- WHAT YOU ARE ASKED TO DO -
A faithful copy of every entry is the goal; keep the images out of it.

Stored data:
*** Begin section ***

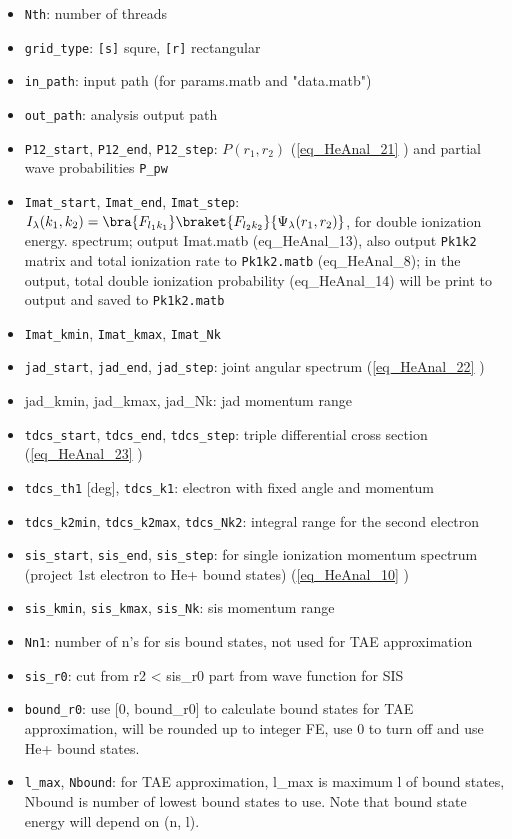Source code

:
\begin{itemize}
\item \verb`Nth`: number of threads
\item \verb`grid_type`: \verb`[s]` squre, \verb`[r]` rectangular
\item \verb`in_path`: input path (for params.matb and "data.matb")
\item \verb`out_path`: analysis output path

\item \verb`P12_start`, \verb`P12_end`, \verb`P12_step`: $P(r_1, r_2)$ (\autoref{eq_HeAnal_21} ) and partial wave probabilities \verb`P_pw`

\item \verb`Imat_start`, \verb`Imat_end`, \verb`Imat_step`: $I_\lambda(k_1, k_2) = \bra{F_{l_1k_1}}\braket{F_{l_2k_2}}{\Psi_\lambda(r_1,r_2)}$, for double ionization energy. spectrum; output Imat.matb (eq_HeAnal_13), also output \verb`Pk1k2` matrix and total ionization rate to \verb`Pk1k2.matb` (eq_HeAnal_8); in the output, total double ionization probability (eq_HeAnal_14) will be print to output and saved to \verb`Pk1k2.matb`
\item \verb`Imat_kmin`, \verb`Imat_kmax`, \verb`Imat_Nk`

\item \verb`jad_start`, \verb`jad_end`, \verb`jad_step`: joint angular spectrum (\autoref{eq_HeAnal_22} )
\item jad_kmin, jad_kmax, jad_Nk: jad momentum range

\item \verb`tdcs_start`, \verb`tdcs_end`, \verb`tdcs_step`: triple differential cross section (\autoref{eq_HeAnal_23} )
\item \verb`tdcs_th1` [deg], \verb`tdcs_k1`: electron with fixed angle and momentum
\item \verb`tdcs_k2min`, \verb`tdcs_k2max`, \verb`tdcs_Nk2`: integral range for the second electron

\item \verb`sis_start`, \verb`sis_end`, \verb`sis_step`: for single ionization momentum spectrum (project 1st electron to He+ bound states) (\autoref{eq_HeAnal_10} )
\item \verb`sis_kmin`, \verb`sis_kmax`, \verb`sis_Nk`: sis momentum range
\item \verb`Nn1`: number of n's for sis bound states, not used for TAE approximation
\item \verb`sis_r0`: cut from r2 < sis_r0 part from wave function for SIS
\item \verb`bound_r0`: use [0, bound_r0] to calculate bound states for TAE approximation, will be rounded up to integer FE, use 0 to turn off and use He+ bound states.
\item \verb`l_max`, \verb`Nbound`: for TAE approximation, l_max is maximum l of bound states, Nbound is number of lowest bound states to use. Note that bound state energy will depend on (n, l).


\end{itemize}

*** End section ***

- SOLUTION -
Source code

:
\begin{itemize}
\item \verb`Nth`: number of threads
\item \verb`grid_type`: \verb`[s]` squre, \verb`[r]` rectangular
\item \verb`in_path`: input path (for params.matb and "data.matb")
\item \verb`out_path`: analysis output path

\item \verb`P12_start`, \verb`P12_end`, \verb`P12_step`: $P(r_1, r_2)$ (\autoref{eq_HeAnal_21} ) and partial wave probabilities \verb`P_pw`

\item \verb`Imat_start`, \verb`Imat_end`, \verb`Imat_step`: $I_\lambda(k_1, k_2) = \bra{F_{l_1k_1}}\braket{F_{l_2k_2}}{\Psi_\lambda(r_1,r_2)}$, for double ionization energy. spectrum; output Imat.matb (eq_HeAnal_13), also output \verb`Pk1k2` matrix and total ionization rate to \verb`Pk1k2.matb` (eq_HeAnal_8); in the output, total double ionization probability (eq_HeAnal_14) will be print to output and saved to \verb`Pk1k2.matb`
\item \verb`Imat_kmin`, \verb`Imat_kmax`, \verb`Imat_Nk`

\item \verb`jad_start`, \verb`jad_end`, \verb`jad_step`: joint angular spectrum (\autoref{eq_HeAnal_22} )
\item jad_kmin, jad_kmax, jad_Nk: jad momentum range

\item \verb`tdcs_start`, \verb`tdcs_end`, \verb`tdcs_step`: triple differential cross section (\autoref{eq_HeAnal_23} )
\item \verb`tdcs_th1` [deg], \verb`tdcs_k1`: electron with fixed angle and momentum
\item \verb`tdcs_k2min`, \verb`tdcs_k2max`, \verb`tdcs_Nk2`: integral range for the second electron

\item \verb`sis_start`, \verb`sis_end`, \verb`sis_step`: for single ionization momentum spectrum (project 1st electron to He+ bound states) (\autoref{eq_HeAnal_10} )
\item \verb`sis_kmin`, \verb`sis_kmax`, \verb`sis_Nk`: sis momentum range
\item \verb`Nn1`: number of n's for sis bound states, not used for TAE approximation
\item \verb`sis_r0`: cut from r2 < sis_r0 part from wave function for SIS
\item \verb`bound_r0`: use [0, bound_r0] to calculate bound states for TAE approximation, will be rounded up to integer FE, use 0 to turn off and use He+ bound states.
\item \verb`l_max`, \verb`Nbound`: for TAE approximation, l_max is maximum l of bound states, Nbound is number of lowest bound states to use. Note that bound state energy will depend on (n, l).


\end{itemize}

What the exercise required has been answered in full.